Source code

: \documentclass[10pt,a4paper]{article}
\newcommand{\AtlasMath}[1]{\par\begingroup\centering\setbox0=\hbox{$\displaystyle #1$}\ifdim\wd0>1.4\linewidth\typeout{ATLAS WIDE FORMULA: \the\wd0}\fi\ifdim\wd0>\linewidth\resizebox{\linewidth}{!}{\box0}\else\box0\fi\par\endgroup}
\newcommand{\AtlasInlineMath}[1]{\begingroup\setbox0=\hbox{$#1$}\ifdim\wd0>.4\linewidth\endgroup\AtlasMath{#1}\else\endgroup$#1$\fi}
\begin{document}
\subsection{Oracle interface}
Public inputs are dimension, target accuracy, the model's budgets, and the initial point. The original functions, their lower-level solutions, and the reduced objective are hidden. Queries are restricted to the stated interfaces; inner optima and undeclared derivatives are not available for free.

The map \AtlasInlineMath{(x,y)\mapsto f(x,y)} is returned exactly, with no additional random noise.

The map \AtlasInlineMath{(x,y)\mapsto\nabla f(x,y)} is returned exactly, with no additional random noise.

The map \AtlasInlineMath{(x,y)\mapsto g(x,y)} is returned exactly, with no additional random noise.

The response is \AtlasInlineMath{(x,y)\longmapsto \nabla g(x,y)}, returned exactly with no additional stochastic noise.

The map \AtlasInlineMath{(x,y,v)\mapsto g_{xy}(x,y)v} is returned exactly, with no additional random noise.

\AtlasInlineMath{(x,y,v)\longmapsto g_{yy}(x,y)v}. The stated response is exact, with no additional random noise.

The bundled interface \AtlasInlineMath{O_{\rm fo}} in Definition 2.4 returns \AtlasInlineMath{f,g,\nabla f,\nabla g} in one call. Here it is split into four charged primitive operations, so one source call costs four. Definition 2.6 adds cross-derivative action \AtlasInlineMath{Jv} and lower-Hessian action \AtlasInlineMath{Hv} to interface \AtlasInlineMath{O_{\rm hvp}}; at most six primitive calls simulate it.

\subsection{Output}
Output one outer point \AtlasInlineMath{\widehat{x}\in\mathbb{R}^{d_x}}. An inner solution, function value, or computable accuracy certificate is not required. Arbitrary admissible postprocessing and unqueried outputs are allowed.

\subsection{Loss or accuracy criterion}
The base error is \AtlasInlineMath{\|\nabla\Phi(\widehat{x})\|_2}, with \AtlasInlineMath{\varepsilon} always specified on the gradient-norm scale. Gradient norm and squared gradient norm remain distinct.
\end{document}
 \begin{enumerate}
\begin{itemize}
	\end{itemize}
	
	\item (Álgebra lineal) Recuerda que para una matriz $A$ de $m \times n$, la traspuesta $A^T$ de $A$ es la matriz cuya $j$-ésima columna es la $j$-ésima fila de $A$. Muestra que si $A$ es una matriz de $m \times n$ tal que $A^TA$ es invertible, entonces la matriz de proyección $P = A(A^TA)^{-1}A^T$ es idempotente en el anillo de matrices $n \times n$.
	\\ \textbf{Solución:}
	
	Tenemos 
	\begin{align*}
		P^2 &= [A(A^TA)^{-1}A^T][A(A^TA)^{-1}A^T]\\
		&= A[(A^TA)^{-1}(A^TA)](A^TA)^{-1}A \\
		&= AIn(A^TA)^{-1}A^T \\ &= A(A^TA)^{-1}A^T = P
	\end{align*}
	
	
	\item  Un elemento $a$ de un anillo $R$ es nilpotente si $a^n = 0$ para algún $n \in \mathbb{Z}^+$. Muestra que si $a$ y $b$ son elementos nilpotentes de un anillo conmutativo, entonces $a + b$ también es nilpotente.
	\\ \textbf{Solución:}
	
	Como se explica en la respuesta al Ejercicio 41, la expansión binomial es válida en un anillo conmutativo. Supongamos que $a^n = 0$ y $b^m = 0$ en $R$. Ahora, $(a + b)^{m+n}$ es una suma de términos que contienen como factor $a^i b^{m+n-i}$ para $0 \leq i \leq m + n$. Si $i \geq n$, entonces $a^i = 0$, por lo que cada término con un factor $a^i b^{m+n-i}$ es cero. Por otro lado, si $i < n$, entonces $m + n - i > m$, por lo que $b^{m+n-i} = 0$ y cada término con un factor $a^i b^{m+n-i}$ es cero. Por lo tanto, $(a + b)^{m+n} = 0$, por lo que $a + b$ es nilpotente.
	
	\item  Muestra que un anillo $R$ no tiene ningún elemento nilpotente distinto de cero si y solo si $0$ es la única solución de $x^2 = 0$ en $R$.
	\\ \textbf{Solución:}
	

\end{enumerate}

____________

- [Your instructions]: Pull every line containing "else" out of the entries.

- [Result for this task]:
\newcommand{\AtlasMath}[1]{\par\begingroup\centering\setbox0=\hbox{$\displaystyle #1$}\ifdim\wd0>1.4\linewidth\typeout{ATLAS WIDE FORMULA: \the\wd0}\fi\ifdim\wd0>\linewidth\resizebox{\linewidth}{!}{\box0}\else\box0\fi\par\endgroup}
\newcommand{\AtlasInlineMath}[1]{\begingroup\setbox0=\hbox{$#1$}\ifdim\wd0>.4\linewidth\endgroup\AtlasMath{#1}\else\endgroup$#1$\fi}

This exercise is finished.